Exercise description:
This exercise calls for the records to be repeated in full, exactly as written.

Data for this exercise:
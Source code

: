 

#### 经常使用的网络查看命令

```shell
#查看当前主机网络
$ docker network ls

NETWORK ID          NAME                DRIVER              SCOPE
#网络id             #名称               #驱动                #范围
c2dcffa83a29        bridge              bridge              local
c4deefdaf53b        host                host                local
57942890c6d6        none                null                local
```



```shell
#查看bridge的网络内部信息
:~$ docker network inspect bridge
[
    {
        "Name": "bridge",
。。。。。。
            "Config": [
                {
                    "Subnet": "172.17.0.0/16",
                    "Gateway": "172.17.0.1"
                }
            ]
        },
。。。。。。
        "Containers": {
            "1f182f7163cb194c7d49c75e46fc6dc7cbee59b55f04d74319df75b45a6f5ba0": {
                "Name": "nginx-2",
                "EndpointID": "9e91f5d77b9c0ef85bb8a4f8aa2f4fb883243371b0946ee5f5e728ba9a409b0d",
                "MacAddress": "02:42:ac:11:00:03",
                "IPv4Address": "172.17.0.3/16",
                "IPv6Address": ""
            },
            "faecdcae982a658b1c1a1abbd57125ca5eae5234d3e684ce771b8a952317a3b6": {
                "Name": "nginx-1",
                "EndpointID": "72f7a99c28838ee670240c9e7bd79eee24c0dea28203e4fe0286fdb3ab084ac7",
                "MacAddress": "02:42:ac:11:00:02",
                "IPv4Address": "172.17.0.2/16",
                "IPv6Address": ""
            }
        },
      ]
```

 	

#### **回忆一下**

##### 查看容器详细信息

Problem solution:
Source code

: 

#### 经常使用的网络查看命令

```shell
#查看当前主机网络
$ docker network ls

NETWORK ID          NAME                DRIVER              SCOPE
#网络id             #名称               #驱动                #范围
c2dcffa83a29        bridge              bridge              local
c4deefdaf53b        host                host                local
57942890c6d6        none                null                local
```



```shell
#查看bridge的网络内部信息
:~$ docker network inspect bridge
[
    {
        "Name": "bridge",
。。。。。。
            "Config": [
                {
                    "Subnet": "172.17.0.0/16",
                    "Gateway": "172.17.0.1"
                }
            ]
        },
。。。。。。
        "Containers": {
            "1f182f7163cb194c7d49c75e46fc6dc7cbee59b55f04d74319df75b45a6f5ba0": {
                "Name": "nginx-2",
                "EndpointID": "9e91f5d77b9c0ef85bb8a4f8aa2f4fb883243371b0946ee5f5e728ba9a409b0d",
                "MacAddress": "02:42:ac:11:00:03",
                "IPv4Address": "172.17.0.3/16",
                "IPv6Address": ""
            },
            "faecdcae982a658b1c1a1abbd57125ca5eae5234d3e684ce771b8a952317a3b6": {
                "Name": "nginx-1",
                "EndpointID": "72f7a99c28838ee670240c9e7bd79eee24c0dea28203e4fe0286fdb3ab084ac7",
                "MacAddress": "02:42:ac:11:00:02",
                "IPv4Address": "172.17.0.2/16",
                "IPv6Address": ""
            }
        },
      ]
```

 	

#### **回忆一下**

##### 查看容器详细信息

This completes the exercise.